You have achieved some goals ahead of schedule and perhaps without experiencing the failures that moderate otherwise absolute fool hardy behavior. Boldly bounding off to Africa may seem like a leap to Doctors without Borders, but progress with caution, you will not be "in Kansas anymore".

Humility is learned after being the loudest person in the room, and suffering humiliating consequences of that arrogance. You seem to me on this edge, and you want this experience locally, and certainly not in a foreign place. When in a foreign place, maintain the status quo. Not your place to slash and burn the way to modernity. Blend in, remain modest, allow others to have great ideas, unless safety is an issue then stay quiet, observe and learn....your day will come later. When in doubt, don't do it.
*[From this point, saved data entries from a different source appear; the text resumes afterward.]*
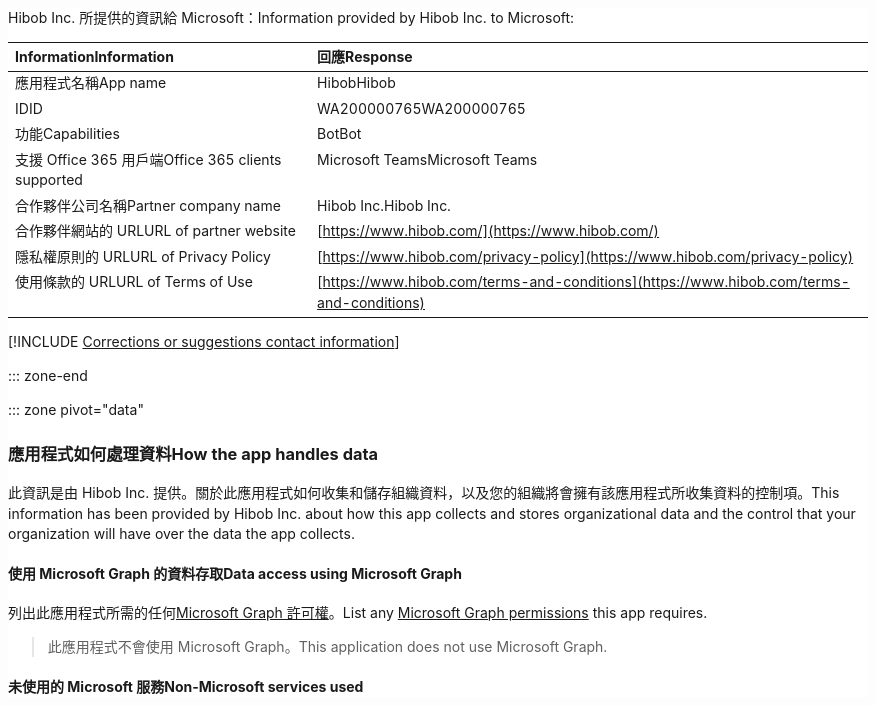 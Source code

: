 <span data-ttu-id="c9d2b-108">Hibob Inc. 所提供的資訊給 Microsoft：</span><span class="sxs-lookup"><span data-stu-id="c9d2b-108">Information provided by Hibob Inc. to Microsoft:</span></span>

| <span data-ttu-id="c9d2b-109">**Information**</span><span class="sxs-lookup"><span data-stu-id="c9d2b-109">**Information**</span></span> | <span data-ttu-id="c9d2b-110">**回應**</span><span class="sxs-lookup"><span data-stu-id="c9d2b-110">**Response**</span></span> |
|:----------------|:-------------|
| <span data-ttu-id="c9d2b-111">應用程式名稱</span><span class="sxs-lookup"><span data-stu-id="c9d2b-111">App name</span></span> | <span data-ttu-id="c9d2b-112">Hibob</span><span class="sxs-lookup"><span data-stu-id="c9d2b-112">Hibob</span></span> |
| <span data-ttu-id="c9d2b-113">ID</span><span class="sxs-lookup"><span data-stu-id="c9d2b-113">ID</span></span> | <span data-ttu-id="c9d2b-114">WA200000765</span><span class="sxs-lookup"><span data-stu-id="c9d2b-114">WA200000765</span></span> |
| <span data-ttu-id="c9d2b-115">功能</span><span class="sxs-lookup"><span data-stu-id="c9d2b-115">Capabilities</span></span> | <span data-ttu-id="c9d2b-116">Bot</span><span class="sxs-lookup"><span data-stu-id="c9d2b-116">Bot</span></span> |
| <span data-ttu-id="c9d2b-117">支援 Office 365 用戶端</span><span class="sxs-lookup"><span data-stu-id="c9d2b-117">Office 365 clients supported</span></span> | <span data-ttu-id="c9d2b-118">Microsoft Teams</span><span class="sxs-lookup"><span data-stu-id="c9d2b-118">Microsoft Teams</span></span> |
| <span data-ttu-id="c9d2b-119">合作夥伴公司名稱</span><span class="sxs-lookup"><span data-stu-id="c9d2b-119">Partner company name</span></span> | <span data-ttu-id="c9d2b-120">Hibob Inc.</span><span class="sxs-lookup"><span data-stu-id="c9d2b-120">Hibob Inc.</span></span> |
| <span data-ttu-id="c9d2b-121">合作夥伴網站的 URL</span><span class="sxs-lookup"><span data-stu-id="c9d2b-121">URL of partner website</span></span> | [https://www.hibob.com/](https://www.hibob.com/) |
| <span data-ttu-id="c9d2b-122">隱私權原則的 URL</span><span class="sxs-lookup"><span data-stu-id="c9d2b-122">URL of Privacy Policy</span></span> | [https://www.hibob.com/privacy-policy](https://www.hibob.com/privacy-policy) |
| <span data-ttu-id="c9d2b-123">使用條款的 URL</span><span class="sxs-lookup"><span data-stu-id="c9d2b-123">URL of Terms of Use</span></span> | [https://www.hibob.com/terms-and-conditions](https://www.hibob.com/terms-and-conditions) |

 [!INCLUDE [Corrections or suggestions contact information](../includes/corrections-or-suggestions.md)]

::: zone-end

::: zone pivot="data"

### <a name="how-the-app-handles-data"></a><span data-ttu-id="c9d2b-124">應用程式如何處理資料</span><span class="sxs-lookup"><span data-stu-id="c9d2b-124">How the app handles data</span></span>

<span data-ttu-id="c9d2b-125">此資訊是由 Hibob Inc. 提供。關於此應用程式如何收集和儲存組織資料，以及您的組織將會擁有該應用程式所收集資料的控制項。</span><span class="sxs-lookup"><span data-stu-id="c9d2b-125">This information has been provided by Hibob Inc. about how this app collects and stores organizational data and the control that your organization will have over the data the app collects.</span></span>

#### <a name="data-access-using-microsoft-graph"></a><span data-ttu-id="c9d2b-126">使用 Microsoft Graph 的資料存取</span><span class="sxs-lookup"><span data-stu-id="c9d2b-126">Data access using Microsoft Graph</span></span>

<span data-ttu-id="c9d2b-127">列出此應用程式所需的任何[Microsoft Graph 許可權](https://docs.microsoft.com/graph/permissions-reference)。</span><span class="sxs-lookup"><span data-stu-id="c9d2b-127">List any [Microsoft Graph permissions](https://docs.microsoft.com/graph/permissions-reference) this app requires.</span></span>

><span data-ttu-id="c9d2b-128">此應用程式不會使用 Microsoft Graph。</span><span class="sxs-lookup"><span data-stu-id="c9d2b-128">This application does not use Microsoft Graph.</span></span>


#### <a name="non-microsoft-services-used"></a><span data-ttu-id="c9d2b-129">未使用的 Microsoft 服務</span><span class="sxs-lookup"><span data-stu-id="c9d2b-129">Non-Microsoft services used</span></span>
Pay attention to infrastructure. Things like a safe secure roof over your head, enough to eat, and lines of communication available. Just get through the day, no need to set any long term plans or commitments....just get through the day. Use the protection around you (e.g., hospital arranged by school, village that was previously vented by those before you) to appreciate and note the cultural differences in everyday living (take photos, write a travel log). When do people wake up, when to bed? How do they get food (supermarket, open market, government handout), do they barter or pay with cash at labeled price. Have they free public water or need to carry their own? The opportunity lays more in understanding the fine details of what it takes to live every day, then your great idea how to mass replace the sanitation system. Let them suggest those ideas to you, but do NOT give them ideas as that only suffocates their ideas (which you will then never hear). Those big ideas are not for you to have now, but to substantiate (with credibility) over time.
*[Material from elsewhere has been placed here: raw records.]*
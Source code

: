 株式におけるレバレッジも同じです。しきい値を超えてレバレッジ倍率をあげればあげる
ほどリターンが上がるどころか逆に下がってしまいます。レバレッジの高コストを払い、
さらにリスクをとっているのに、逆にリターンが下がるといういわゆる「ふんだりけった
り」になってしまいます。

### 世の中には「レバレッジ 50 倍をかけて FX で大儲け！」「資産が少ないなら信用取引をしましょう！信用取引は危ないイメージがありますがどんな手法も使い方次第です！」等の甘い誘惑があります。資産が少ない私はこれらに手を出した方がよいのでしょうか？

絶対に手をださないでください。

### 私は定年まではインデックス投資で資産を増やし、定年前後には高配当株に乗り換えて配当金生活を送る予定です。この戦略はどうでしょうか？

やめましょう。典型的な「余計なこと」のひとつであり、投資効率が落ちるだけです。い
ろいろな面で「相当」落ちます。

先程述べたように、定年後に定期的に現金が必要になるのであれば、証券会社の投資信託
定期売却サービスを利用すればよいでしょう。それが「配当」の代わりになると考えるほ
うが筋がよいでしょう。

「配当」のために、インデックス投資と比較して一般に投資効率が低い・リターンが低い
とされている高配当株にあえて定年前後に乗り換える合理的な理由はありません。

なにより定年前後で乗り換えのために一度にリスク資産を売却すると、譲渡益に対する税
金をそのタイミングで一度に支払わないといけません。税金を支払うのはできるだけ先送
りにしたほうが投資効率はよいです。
You will be undeservedly overly respected. Return that with dignity and appreciation. You will leave nothing particularly important behind other then a hope you may be invited back. You will be more respected when you allow someone to give something to you, then when you give something (e.g., an idea, gift, advice) to someone else. You potentially give them influence and prestige, which can lead to confidence. Plant and seed quietly, let others do the talking.

Be careful and do not take anything for granted.